▶ _What to do_
From the first entry to the last, repeat them all exactly.

▶ _Data shown_
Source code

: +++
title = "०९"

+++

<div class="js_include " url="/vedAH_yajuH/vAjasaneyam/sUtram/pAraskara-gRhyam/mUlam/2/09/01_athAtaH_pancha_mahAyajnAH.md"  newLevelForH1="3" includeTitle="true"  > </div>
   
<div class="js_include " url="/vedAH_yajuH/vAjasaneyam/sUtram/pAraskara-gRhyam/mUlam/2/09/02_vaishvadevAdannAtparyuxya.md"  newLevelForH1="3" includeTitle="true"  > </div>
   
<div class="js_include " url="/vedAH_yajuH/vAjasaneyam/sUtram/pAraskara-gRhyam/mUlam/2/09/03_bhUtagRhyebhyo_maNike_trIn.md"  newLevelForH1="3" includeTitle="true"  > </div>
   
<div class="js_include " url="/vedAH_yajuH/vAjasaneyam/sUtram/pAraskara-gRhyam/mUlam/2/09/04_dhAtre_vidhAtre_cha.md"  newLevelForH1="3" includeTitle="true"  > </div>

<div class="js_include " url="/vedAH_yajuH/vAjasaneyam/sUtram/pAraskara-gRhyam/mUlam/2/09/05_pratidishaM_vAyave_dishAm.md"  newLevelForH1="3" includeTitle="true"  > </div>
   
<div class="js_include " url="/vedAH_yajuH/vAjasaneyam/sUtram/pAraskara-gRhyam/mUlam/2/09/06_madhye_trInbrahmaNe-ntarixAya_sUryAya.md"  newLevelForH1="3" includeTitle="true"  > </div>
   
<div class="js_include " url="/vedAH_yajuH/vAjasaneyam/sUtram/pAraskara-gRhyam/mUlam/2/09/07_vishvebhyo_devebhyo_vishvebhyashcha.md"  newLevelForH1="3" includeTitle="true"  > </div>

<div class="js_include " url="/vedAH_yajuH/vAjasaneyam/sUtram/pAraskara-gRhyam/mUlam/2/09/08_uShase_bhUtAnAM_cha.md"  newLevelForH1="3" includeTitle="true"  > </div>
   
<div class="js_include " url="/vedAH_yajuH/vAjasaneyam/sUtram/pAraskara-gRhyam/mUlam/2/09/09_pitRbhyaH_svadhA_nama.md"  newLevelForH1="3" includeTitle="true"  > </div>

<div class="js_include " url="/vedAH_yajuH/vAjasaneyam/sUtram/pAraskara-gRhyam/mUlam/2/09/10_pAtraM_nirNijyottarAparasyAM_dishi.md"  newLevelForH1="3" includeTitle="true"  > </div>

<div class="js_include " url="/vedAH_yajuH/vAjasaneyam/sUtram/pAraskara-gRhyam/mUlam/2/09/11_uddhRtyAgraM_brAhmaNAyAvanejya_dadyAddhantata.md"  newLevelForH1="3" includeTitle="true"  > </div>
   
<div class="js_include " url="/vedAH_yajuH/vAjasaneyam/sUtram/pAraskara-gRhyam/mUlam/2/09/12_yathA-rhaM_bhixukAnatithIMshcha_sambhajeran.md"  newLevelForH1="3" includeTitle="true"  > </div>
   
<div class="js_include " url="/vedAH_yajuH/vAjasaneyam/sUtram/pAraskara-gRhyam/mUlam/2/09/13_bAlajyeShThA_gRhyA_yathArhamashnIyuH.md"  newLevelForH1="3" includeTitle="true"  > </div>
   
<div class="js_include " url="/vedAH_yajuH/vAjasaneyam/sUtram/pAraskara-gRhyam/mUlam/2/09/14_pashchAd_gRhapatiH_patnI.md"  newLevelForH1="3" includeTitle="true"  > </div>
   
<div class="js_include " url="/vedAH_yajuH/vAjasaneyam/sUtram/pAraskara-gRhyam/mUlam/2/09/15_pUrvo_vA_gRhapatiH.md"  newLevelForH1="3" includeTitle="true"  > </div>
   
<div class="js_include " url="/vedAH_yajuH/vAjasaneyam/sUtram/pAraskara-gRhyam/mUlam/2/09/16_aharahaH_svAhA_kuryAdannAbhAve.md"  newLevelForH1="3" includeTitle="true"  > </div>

▶ _Written response_
Source code

: +++
title = "०९"

+++

<div class="js_include " url="/vedAH_yajuH/vAjasaneyam/sUtram/pAraskara-gRhyam/mUlam/2/09/01_athAtaH_pancha_mahAyajnAH.md"  newLevelForH1="3" includeTitle="true"  > </div>
   
<div class="js_include " url="/vedAH_yajuH/vAjasaneyam/sUtram/pAraskara-gRhyam/mUlam/2/09/02_vaishvadevAdannAtparyuxya.md"  newLevelForH1="3" includeTitle="true"  > </div>
   
<div class="js_include " url="/vedAH_yajuH/vAjasaneyam/sUtram/pAraskara-gRhyam/mUlam/2/09/03_bhUtagRhyebhyo_maNike_trIn.md"  newLevelForH1="3" includeTitle="true"  > </div>
   
<div class="js_include " url="/vedAH_yajuH/vAjasaneyam/sUtram/pAraskara-gRhyam/mUlam/2/09/04_dhAtre_vidhAtre_cha.md"  newLevelForH1="3" includeTitle="true"  > </div>

<div class="js_include " url="/vedAH_yajuH/vAjasaneyam/sUtram/pAraskara-gRhyam/mUlam/2/09/05_pratidishaM_vAyave_dishAm.md"  newLevelForH1="3" includeTitle="true"  > </div>
   
<div class="js_include " url="/vedAH_yajuH/vAjasaneyam/sUtram/pAraskara-gRhyam/mUlam/2/09/06_madhye_trInbrahmaNe-ntarixAya_sUryAya.md"  newLevelForH1="3" includeTitle="true"  > </div>
   
<div class="js_include " url="/vedAH_yajuH/vAjasaneyam/sUtram/pAraskara-gRhyam/mUlam/2/09/07_vishvebhyo_devebhyo_vishvebhyashcha.md"  newLevelForH1="3" includeTitle="true"  > </div>

<div class="js_include " url="/vedAH_yajuH/vAjasaneyam/sUtram/pAraskara-gRhyam/mUlam/2/09/08_uShase_bhUtAnAM_cha.md"  newLevelForH1="3" includeTitle="true"  > </div>
   
<div class="js_include " url="/vedAH_yajuH/vAjasaneyam/sUtram/pAraskara-gRhyam/mUlam/2/09/09_pitRbhyaH_svadhA_nama.md"  newLevelForH1="3" includeTitle="true"  > </div>

<div class="js_include " url="/vedAH_yajuH/vAjasaneyam/sUtram/pAraskara-gRhyam/mUlam/2/09/10_pAtraM_nirNijyottarAparasyAM_dishi.md"  newLevelForH1="3" includeTitle="true"  > </div>

<div class="js_include " url="/vedAH_yajuH/vAjasaneyam/sUtram/pAraskara-gRhyam/mUlam/2/09/11_uddhRtyAgraM_brAhmaNAyAvanejya_dadyAddhantata.md"  newLevelForH1="3" includeTitle="true"  > </div>
   
<div class="js_include " url="/vedAH_yajuH/vAjasaneyam/sUtram/pAraskara-gRhyam/mUlam/2/09/12_yathA-rhaM_bhixukAnatithIMshcha_sambhajeran.md"  newLevelForH1="3" includeTitle="true"  > </div>
   
<div class="js_include " url="/vedAH_yajuH/vAjasaneyam/sUtram/pAraskara-gRhyam/mUlam/2/09/13_bAlajyeShThA_gRhyA_yathArhamashnIyuH.md"  newLevelForH1="3" includeTitle="true"  > </div>
   
<div class="js_include " url="/vedAH_yajuH/vAjasaneyam/sUtram/pAraskara-gRhyam/mUlam/2/09/14_pashchAd_gRhapatiH_patnI.md"  newLevelForH1="3" includeTitle="true"  > </div>
   
<div class="js_include " url="/vedAH_yajuH/vAjasaneyam/sUtram/pAraskara-gRhyam/mUlam/2/09/15_pUrvo_vA_gRhapatiH.md"  newLevelForH1="3" includeTitle="true"  > </div>
   
<div class="js_include " url="/vedAH_yajuH/vAjasaneyam/sUtram/pAraskara-gRhyam/mUlam/2/09/16_aharahaH_svAhA_kuryAdannAbhAve.md"  newLevelForH1="3" includeTitle="true"  > </div>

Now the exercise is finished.